Only the lines containing "Oracle" belong in the answer; find them in the material below.

*** Opening Data to process ***

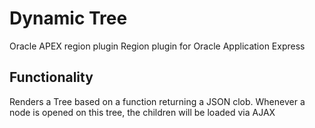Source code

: # Dynamic Tree

Oracle APEX region plugin
Region plugin for Oracle Application Express

## Functionality

Renders a Tree based on a function returning a JSON clob.
Whenever a node is opened on this tree, the children will be loaded via AJAX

*** Closing Data to process ***

▶ [Solution for this problem]
Oracle APEX region plugin
Region plugin for Oracle Application Express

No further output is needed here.